Forgot your password?
typodupeerror

Comment Re:Plato (Score 1) 179

I used to play Drygulch (and Empire) all the time back in the mid-80s. Drygulch was great, you had to delve the mine (something like a 30+? level maze, each floor something like 20x20 squares I think, it's been a while, but thru your mining you could actually deplete walls and clear a whole level) for ore, take it up to the assay office and cash it in for better supplies (all represented by little vector grachic icons of course) and sundries. You could traverse the badlands to find sister city, not an easy feat by anymeans but the sister mine was far richer). All in all a great game.
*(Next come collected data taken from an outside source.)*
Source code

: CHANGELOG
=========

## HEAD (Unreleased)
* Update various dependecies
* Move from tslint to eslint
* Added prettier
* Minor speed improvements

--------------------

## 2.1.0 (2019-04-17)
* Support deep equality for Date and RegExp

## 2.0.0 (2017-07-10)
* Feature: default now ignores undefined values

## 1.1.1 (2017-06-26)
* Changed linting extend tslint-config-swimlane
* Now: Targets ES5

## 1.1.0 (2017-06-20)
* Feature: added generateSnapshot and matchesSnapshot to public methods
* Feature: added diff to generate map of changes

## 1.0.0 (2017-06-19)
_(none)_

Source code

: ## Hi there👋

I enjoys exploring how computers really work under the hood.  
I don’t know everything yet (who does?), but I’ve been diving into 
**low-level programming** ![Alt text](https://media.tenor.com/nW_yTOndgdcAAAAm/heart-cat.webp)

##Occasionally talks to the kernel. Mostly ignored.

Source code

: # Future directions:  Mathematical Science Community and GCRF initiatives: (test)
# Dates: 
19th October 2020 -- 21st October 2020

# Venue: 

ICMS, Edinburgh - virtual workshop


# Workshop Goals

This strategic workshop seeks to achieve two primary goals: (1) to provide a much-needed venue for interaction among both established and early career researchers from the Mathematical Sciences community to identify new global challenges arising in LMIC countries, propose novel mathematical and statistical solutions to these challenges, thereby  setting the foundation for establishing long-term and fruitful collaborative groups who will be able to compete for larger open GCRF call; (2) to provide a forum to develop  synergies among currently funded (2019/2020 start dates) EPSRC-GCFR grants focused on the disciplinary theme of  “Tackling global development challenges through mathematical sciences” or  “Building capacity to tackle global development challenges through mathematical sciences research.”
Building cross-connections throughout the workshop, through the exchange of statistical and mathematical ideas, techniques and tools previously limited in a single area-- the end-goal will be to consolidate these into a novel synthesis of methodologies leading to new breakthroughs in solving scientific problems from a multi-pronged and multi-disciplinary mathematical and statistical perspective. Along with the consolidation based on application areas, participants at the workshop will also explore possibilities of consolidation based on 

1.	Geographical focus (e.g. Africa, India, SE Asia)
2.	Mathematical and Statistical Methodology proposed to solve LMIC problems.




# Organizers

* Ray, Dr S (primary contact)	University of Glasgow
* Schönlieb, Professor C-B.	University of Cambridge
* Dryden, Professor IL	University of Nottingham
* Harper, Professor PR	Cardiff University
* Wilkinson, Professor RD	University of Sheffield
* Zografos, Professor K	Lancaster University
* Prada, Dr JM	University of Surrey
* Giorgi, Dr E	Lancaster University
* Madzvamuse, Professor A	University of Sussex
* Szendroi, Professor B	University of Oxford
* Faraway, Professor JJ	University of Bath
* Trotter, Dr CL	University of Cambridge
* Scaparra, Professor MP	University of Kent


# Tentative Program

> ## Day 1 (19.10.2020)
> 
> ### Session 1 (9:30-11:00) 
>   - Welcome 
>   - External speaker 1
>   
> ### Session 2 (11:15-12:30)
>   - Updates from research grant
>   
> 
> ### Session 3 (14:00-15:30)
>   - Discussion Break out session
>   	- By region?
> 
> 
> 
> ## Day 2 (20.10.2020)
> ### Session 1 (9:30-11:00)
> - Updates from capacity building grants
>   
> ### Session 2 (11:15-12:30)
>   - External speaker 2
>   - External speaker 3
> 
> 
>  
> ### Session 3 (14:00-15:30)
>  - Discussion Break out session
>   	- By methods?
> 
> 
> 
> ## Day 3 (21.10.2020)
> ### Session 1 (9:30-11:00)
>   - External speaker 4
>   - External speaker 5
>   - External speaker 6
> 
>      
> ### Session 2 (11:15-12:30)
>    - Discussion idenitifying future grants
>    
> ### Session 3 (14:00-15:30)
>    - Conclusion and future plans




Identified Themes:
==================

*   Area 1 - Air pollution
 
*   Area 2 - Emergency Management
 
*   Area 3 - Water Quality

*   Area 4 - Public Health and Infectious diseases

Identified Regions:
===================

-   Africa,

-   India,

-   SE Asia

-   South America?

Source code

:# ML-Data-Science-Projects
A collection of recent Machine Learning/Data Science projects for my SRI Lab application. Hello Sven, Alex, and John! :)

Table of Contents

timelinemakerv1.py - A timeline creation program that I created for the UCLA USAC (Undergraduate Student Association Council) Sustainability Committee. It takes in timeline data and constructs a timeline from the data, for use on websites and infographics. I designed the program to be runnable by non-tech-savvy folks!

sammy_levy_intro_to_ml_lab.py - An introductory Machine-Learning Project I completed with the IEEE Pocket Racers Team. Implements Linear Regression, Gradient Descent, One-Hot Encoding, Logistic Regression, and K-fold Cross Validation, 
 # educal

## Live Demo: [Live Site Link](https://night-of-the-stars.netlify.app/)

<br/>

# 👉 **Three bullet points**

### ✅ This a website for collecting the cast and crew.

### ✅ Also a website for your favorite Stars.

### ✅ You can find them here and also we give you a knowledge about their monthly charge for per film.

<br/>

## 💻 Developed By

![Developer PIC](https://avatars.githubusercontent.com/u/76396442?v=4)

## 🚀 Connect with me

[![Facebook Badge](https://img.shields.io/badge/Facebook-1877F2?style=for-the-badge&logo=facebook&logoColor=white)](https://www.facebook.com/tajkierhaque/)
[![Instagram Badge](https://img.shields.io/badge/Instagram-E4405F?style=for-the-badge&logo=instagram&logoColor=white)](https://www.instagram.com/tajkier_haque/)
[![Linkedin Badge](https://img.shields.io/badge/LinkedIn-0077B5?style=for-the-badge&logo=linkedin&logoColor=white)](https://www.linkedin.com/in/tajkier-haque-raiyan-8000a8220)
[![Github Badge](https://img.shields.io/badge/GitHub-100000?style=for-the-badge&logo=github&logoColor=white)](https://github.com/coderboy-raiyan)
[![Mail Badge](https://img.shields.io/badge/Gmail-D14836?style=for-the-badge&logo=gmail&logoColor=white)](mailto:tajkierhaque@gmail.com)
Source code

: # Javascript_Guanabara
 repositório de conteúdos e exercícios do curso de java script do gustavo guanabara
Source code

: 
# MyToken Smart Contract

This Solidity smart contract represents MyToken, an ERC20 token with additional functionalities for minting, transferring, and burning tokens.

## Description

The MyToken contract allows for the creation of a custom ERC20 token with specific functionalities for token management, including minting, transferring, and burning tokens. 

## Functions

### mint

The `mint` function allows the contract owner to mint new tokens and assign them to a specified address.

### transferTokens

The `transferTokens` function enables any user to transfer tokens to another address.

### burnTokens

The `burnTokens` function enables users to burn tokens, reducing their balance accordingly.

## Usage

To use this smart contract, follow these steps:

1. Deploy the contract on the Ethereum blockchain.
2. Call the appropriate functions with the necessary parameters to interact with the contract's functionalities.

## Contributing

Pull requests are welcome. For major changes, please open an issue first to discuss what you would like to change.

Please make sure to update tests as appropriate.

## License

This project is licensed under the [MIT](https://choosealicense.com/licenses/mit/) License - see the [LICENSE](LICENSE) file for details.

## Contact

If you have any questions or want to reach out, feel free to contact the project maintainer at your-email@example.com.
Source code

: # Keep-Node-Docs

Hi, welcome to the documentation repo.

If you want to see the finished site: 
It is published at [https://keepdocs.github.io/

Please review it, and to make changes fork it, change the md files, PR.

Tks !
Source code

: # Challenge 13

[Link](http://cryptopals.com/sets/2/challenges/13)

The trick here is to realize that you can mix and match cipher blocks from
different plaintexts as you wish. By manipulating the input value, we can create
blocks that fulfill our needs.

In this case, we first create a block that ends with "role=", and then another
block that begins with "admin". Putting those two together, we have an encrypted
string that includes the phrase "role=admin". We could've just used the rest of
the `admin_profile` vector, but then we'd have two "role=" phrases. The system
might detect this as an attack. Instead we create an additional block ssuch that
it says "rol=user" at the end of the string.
But I spent the most time by far on Moria, that game was the ultimate. It was dungeon-crawling-roleplayingesque game with vector graphics in a small window in the center depicting the dungeon and the directions you could travel. The world was divide up into different terrains (forrest, dessert, mountains, etc) but of course everything looked like the same vector-wall dungeon, but hey that's where imagination comes into play! You only got one character at a time, and once dead that char was gone for good (only to be remembered in the hall of fame!) You could party with quite a few other players at a time (which of course you could never "see" in the dungeon, just on a list of who's in the room at the time) and go exploring. The max # of players was quite a few I think (greater than 30 I think). My last char I remember was pj17 (incremented every time I died). Anyone remember hunting for the Ring or discovering the hidden levels like the Ocean? (A longshot I know but what the hell)

I was actually like a 4th/5th grader (read: zbrat) at the time so everything on a 'puter was cool then. Still though reading thru these sites makes me quite a bit nostalgic for those days.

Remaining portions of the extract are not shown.